What you need to do:
Do any lines in the data below contain "with"? If so, copy every one of them.

Collected data:
****************

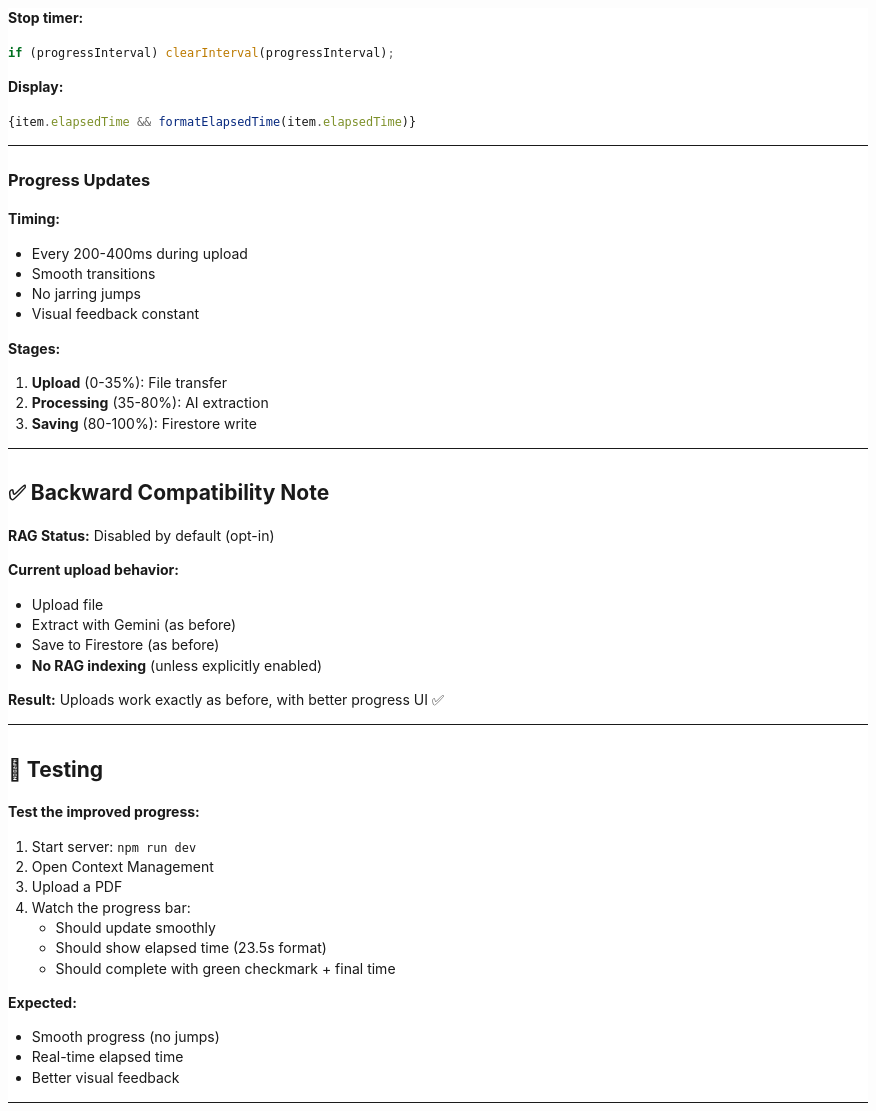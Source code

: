 **Stop timer:**
```typescript
if (progressInterval) clearInterval(progressInterval);
```

**Display:**
```typescript
{item.elapsedTime && formatElapsedTime(item.elapsedTime)}
```

---

### Progress Updates

**Timing:**
- Every 200-400ms during upload
- Smooth transitions
- No jarring jumps
- Visual feedback constant

**Stages:**
1. **Upload** (0-35%): File transfer
2. **Processing** (35-80%): AI extraction
3. **Saving** (80-100%): Firestore write

---

## ✅ Backward Compatibility Note

**RAG Status:** Disabled by default (opt-in)

**Current upload behavior:**
- Upload file
- Extract with Gemini (as before)
- Save to Firestore (as before)
- **No RAG indexing** (unless explicitly enabled)

**Result:** Uploads work exactly as before, with better progress UI ✅

---

## 🧪 Testing

**Test the improved progress:**

1. Start server: `npm run dev`
2. Open Context Management
3. Upload a PDF
4. Watch the progress bar:
   - Should update smoothly
   - Should show elapsed time (23.5s format)
   - Should complete with green checkmark + final time

**Expected:**
- Smooth progress (no jumps)
- Real-time elapsed time
- Better visual feedback

---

****************

Your solution:
- Extract with Gemini (as before)
**Result:** Uploads work exactly as before, with better progress UI ✅
   - Should complete with green checkmark + final time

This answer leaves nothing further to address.